• Exercise objective: Would you write out, word for word, each line of the records below from the top through the one holding "In the separately"?
[Opening Source records section]
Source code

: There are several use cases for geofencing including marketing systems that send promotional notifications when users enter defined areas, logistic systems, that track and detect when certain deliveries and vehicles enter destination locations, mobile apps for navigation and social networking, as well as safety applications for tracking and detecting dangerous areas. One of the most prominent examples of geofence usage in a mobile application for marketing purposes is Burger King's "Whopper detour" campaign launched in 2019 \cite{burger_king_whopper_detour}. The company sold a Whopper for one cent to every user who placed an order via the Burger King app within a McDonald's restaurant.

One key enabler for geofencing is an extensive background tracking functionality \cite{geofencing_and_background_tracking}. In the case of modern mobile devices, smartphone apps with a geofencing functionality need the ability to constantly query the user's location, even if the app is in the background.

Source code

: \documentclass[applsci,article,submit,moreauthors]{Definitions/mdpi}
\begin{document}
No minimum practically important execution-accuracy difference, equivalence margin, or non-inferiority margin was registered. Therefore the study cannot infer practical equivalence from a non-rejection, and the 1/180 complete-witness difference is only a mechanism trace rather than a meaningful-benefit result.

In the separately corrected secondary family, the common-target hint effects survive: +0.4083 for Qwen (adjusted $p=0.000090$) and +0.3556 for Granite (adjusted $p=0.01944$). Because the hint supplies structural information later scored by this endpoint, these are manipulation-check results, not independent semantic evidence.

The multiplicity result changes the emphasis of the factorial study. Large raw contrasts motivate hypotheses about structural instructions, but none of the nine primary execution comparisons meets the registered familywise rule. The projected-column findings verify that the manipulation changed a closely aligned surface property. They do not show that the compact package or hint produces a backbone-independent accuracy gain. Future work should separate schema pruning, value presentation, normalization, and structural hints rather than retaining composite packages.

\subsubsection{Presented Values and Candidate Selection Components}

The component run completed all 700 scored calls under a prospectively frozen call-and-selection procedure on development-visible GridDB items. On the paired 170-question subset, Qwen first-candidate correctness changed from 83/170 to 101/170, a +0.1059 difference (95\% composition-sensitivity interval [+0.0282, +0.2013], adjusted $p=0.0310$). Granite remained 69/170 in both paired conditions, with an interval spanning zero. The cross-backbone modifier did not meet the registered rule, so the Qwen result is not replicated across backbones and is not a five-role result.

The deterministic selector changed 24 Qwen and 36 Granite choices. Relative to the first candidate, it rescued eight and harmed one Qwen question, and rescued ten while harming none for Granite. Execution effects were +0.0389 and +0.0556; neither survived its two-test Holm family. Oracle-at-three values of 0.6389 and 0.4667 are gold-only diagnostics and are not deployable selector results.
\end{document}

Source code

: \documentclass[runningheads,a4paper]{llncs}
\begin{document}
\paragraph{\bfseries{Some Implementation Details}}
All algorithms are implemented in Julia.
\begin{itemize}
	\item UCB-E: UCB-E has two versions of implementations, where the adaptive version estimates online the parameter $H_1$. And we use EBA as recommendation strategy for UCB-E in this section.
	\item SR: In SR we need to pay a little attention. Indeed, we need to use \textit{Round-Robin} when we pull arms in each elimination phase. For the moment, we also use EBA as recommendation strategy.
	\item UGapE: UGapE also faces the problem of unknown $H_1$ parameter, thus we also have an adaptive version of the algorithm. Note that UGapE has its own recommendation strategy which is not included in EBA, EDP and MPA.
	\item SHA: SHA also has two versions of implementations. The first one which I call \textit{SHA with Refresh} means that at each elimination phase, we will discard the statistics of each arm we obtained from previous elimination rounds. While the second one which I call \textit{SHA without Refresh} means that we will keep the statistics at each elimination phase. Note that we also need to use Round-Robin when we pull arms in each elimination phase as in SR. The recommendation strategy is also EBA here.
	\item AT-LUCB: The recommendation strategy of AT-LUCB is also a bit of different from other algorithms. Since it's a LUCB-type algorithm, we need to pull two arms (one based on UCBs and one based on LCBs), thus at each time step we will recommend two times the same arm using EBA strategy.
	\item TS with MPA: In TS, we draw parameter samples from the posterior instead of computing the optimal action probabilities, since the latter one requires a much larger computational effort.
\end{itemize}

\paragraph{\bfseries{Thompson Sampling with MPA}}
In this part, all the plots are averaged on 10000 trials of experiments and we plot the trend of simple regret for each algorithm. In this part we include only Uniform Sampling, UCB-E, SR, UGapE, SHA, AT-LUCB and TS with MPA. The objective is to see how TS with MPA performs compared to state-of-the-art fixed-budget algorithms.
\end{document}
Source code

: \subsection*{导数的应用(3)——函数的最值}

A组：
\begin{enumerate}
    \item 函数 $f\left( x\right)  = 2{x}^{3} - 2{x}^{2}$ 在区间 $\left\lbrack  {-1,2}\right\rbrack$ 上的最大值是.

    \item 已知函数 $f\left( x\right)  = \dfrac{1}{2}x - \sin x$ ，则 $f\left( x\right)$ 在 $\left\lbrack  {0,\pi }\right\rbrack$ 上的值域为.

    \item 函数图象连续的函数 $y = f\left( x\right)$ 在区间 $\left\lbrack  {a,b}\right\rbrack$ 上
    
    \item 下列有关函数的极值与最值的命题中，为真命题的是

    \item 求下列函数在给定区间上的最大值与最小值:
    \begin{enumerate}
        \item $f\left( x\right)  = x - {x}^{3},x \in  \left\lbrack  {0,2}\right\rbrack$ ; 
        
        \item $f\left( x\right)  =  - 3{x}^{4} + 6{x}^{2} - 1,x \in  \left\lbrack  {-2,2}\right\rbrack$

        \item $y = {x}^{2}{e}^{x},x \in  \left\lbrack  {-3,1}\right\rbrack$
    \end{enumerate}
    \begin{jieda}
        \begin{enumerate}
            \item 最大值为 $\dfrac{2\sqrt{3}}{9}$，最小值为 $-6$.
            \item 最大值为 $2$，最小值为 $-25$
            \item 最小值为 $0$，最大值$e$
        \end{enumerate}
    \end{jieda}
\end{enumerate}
[Closing Source records section]
• Exercise response:
Source code

: There are several use cases for geofencing including marketing systems that send promotional notifications when users enter defined areas, logistic systems, that track and detect when certain deliveries and vehicles enter destination locations, mobile apps for navigation and social networking, as well as safety applications for tracking and detecting dangerous areas. One of the most prominent examples of geofence usage in a mobile application for marketing purposes is Burger King's "Whopper detour" campaign launched in 2019 \cite{burger_king_whopper_detour}. The company sold a Whopper for one cent to every user who placed an order via the Burger King app within a McDonald's restaurant.

One key enabler for geofencing is an extensive background tracking functionality \cite{geofencing_and_background_tracking}. In the case of modern mobile devices, smartphone apps with a geofencing functionality need the ability to constantly query the user's location, even if the app is in the background.

Source code

: \documentclass[applsci,article,submit,moreauthors]{Definitions/mdpi}
\begin{document}
No minimum practically important execution-accuracy difference, equivalence margin, or non-inferiority margin was registered. Therefore the study cannot infer practical equivalence from a non-rejection, and the 1/180 complete-witness difference is only a mechanism trace rather than a meaningful-benefit result.

In the separately corrected secondary family, the common-target hint effects survive: +0.4083 for Qwen (adjusted $p=0.000090$) and +0.3556 for Granite (adjusted $p=0.01944$). Because the hint supplies structural information later scored by this endpoint, these are manipulation-check results, not independent semantic evidence.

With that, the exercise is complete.